[[ SOURCE DATA open ]]
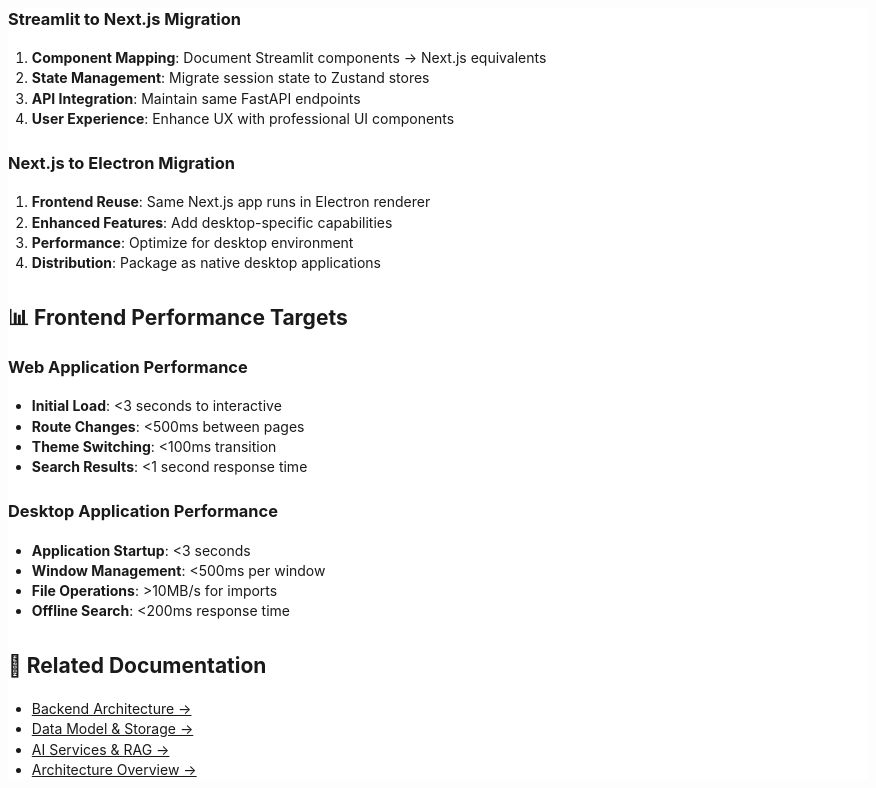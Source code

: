 ### Streamlit to Next.js Migration
1. **Component Mapping**: Document Streamlit components → Next.js equivalents
2. **State Management**: Migrate session state to Zustand stores
3. **API Integration**: Maintain same FastAPI endpoints
4. **User Experience**: Enhance UX with professional UI components

### Next.js to Electron Migration
1. **Frontend Reuse**: Same Next.js app runs in Electron renderer
2. **Enhanced Features**: Add desktop-specific capabilities
3. **Performance**: Optimize for desktop environment
4. **Distribution**: Package as native desktop applications

## 📊 Frontend Performance Targets

### Web Application Performance
- **Initial Load**: <3 seconds to interactive
- **Route Changes**: <500ms between pages
- **Theme Switching**: <100ms transition
- **Search Results**: <1 second response time

### Desktop Application Performance
- **Application Startup**: <3 seconds
- **Window Management**: <500ms per window
- **File Operations**: >10MB/s for imports
- **Offline Search**: <200ms response time

## 🔗 Related Documentation

- [Backend Architecture →](ARCHITECTURE_BACKEND.md)
- [Data Model & Storage →](ARCHITECTURE_DATA_MODEL.md)
- [AI Services & RAG →](ARCHITECTURE_AI_SERVICES.md)
- [Architecture Overview →](ARCHITECTURE_OVERVIEW.md)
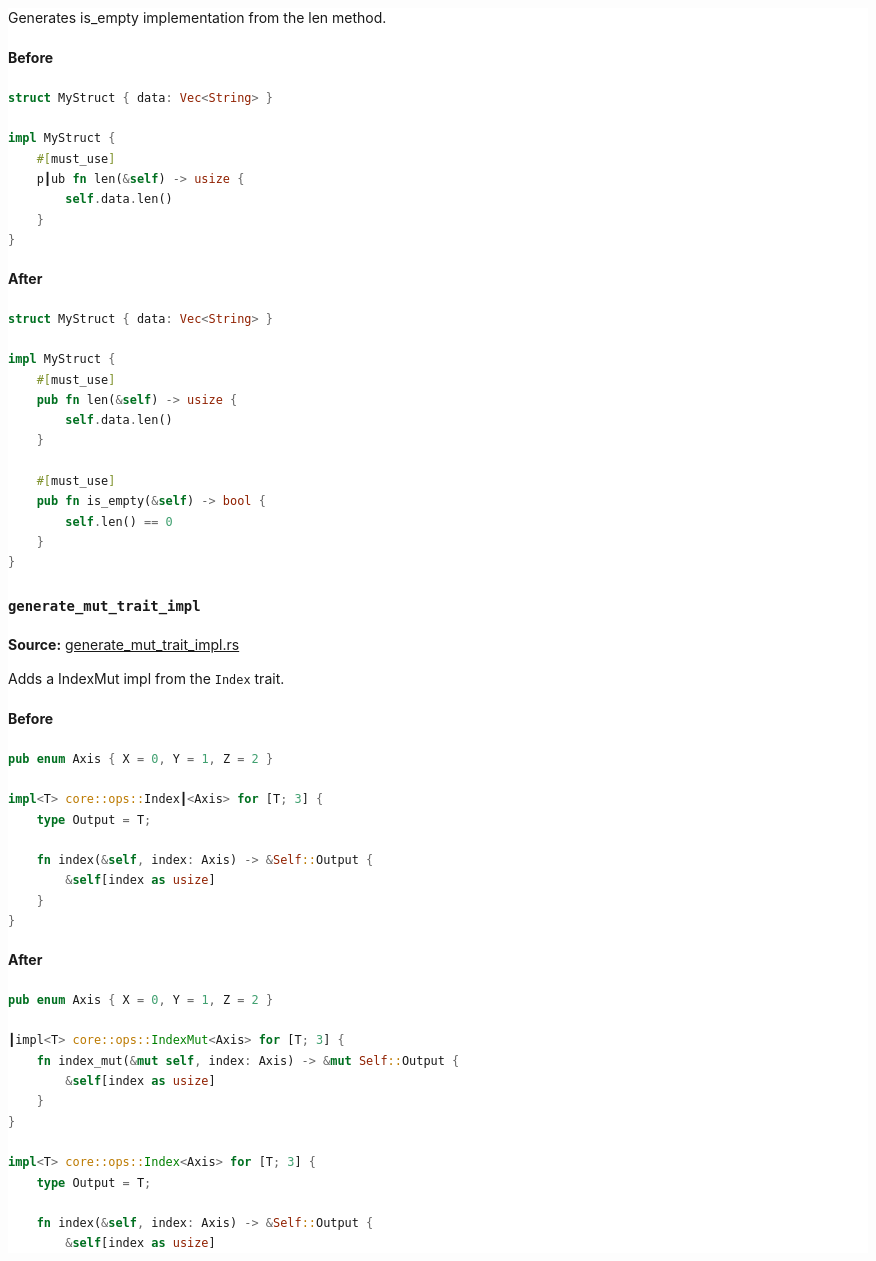 Generates is_empty implementation from the len method.

#### Before
```rust
struct MyStruct { data: Vec<String> }

impl MyStruct {
    #[must_use]
    p┃ub fn len(&self) -> usize {
        self.data.len()
    }
}
```

#### After
```rust
struct MyStruct { data: Vec<String> }

impl MyStruct {
    #[must_use]
    pub fn len(&self) -> usize {
        self.data.len()
    }

    #[must_use]
    pub fn is_empty(&self) -> bool {
        self.len() == 0
    }
}
```


### `generate_mut_trait_impl`
**Source:**  [generate_mut_trait_impl.rs](https://github.com/rust-lang/rust-analyzer/blob/master/crates/ide-assists/src/handlers/generate_mut_trait_impl.rs#L12) 

Adds a IndexMut impl from the `Index` trait.

#### Before
```rust
pub enum Axis { X = 0, Y = 1, Z = 2 }

impl<T> core::ops::Index┃<Axis> for [T; 3] {
    type Output = T;

    fn index(&self, index: Axis) -> &Self::Output {
        &self[index as usize]
    }
}
```

#### After
```rust
pub enum Axis { X = 0, Y = 1, Z = 2 }

┃impl<T> core::ops::IndexMut<Axis> for [T; 3] {
    fn index_mut(&mut self, index: Axis) -> &mut Self::Output {
        &self[index as usize]
    }
}

impl<T> core::ops::Index<Axis> for [T; 3] {
    type Output = T;

    fn index(&self, index: Axis) -> &Self::Output {
        &self[index as usize]
```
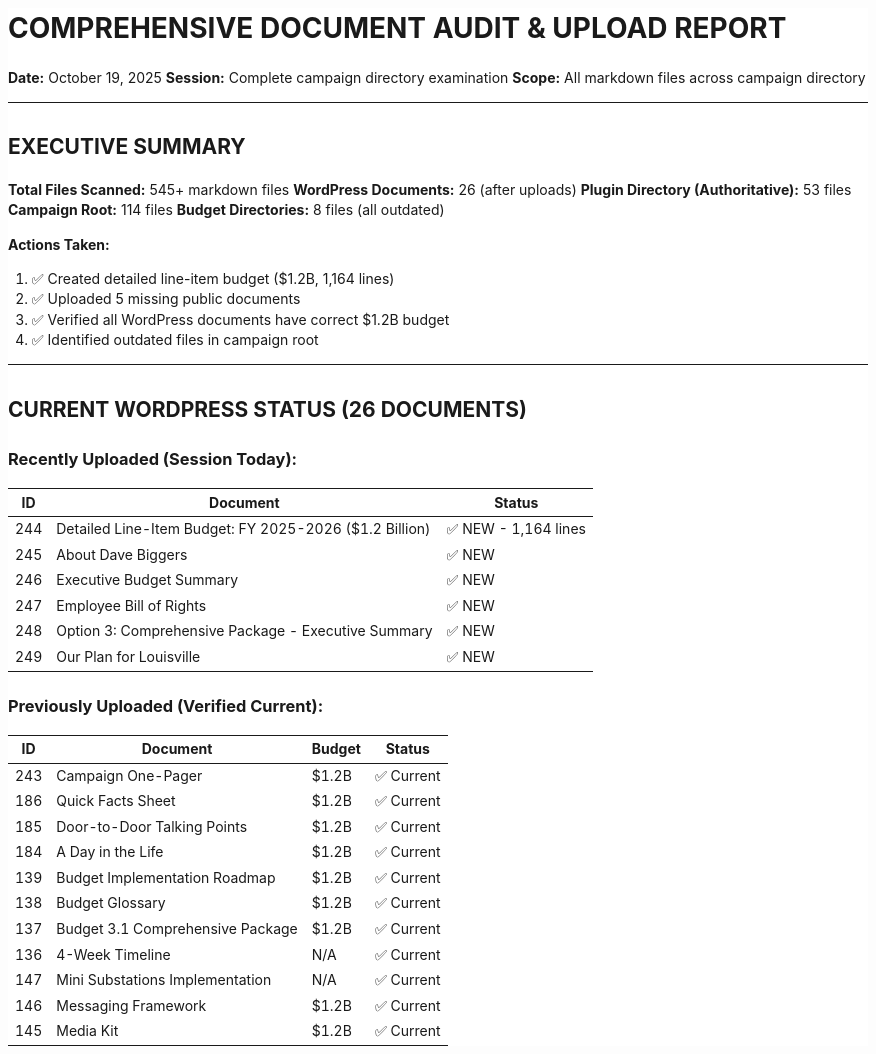 # COMPREHENSIVE DOCUMENT AUDIT & UPLOAD REPORT
**Date:** October 19, 2025
**Session:** Complete campaign directory examination
**Scope:** All markdown files across campaign directory

---

## EXECUTIVE SUMMARY

**Total Files Scanned:** 545+ markdown files
**WordPress Documents:** 26 (after uploads)
**Plugin Directory (Authoritative):** 53 files
**Campaign Root:** 114 files
**Budget Directories:** 8 files (all outdated)

**Actions Taken:**
1. ✅ Created detailed line-item budget ($1.2B, 1,164 lines)
2. ✅ Uploaded 5 missing public documents
3. ✅ Verified all WordPress documents have correct $1.2B budget
4. ✅ Identified outdated files in campaign root

---

## CURRENT WORDPRESS STATUS (26 DOCUMENTS)

### Recently Uploaded (Session Today):

| ID | Document | Status |
|----|----------|--------|
| 244 | Detailed Line-Item Budget: FY 2025-2026 ($1.2 Billion) | ✅ NEW - 1,164 lines |
| 245 | About Dave Biggers | ✅ NEW |
| 246 | Executive Budget Summary | ✅ NEW |
| 247 | Employee Bill of Rights | ✅ NEW |
| 248 | Option 3: Comprehensive Package - Executive Summary | ✅ NEW |
| 249 | Our Plan for Louisville | ✅ NEW |

### Previously Uploaded (Verified Current):

| ID | Document | Budget | Status |
|----|----------|--------|--------|
| 243 | Campaign One-Pager | $1.2B | ✅ Current |
| 186 | Quick Facts Sheet | $1.2B | ✅ Current |
| 185 | Door-to-Door Talking Points | $1.2B | ✅ Current |
| 184 | A Day in the Life | $1.2B | ✅ Current |
| 139 | Budget Implementation Roadmap | $1.2B | ✅ Current |
| 138 | Budget Glossary | $1.2B | ✅ Current |
| 137 | Budget 3.1 Comprehensive Package | $1.2B | ✅ Current |
| 136 | 4-Week Timeline | N/A | ✅ Current |
| 147 | Mini Substations Implementation | N/A | ✅ Current |
| 146 | Messaging Framework | $1.2B | ✅ Current |
| 145 | Media Kit | $1.2B | ✅ Current |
[[ SOURCE DATA closed ]]
TASK DESCRIPTION ▸ If a line comes after the line with "4. **Distribution**: Package", it stays out; print exactly every line from the start of the entries up to and including that line, but no pictures.

RESULT OF THE TASK ▸
Source code

: ### Streamlit to Next.js Migration
1. **Component Mapping**: Document Streamlit components → Next.js equivalents
2. **State Management**: Migrate session state to Zustand stores
3. **API Integration**: Maintain same FastAPI endpoints
4. **User Experience**: Enhance UX with professional UI components

### Next.js to Electron Migration
1. **Frontend Reuse**: Same Next.js app runs in Electron renderer
2. **Enhanced Features**: Add desktop-specific capabilities
3. **Performance**: Optimize for desktop environment
4. **Distribution**: Package as native desktop applications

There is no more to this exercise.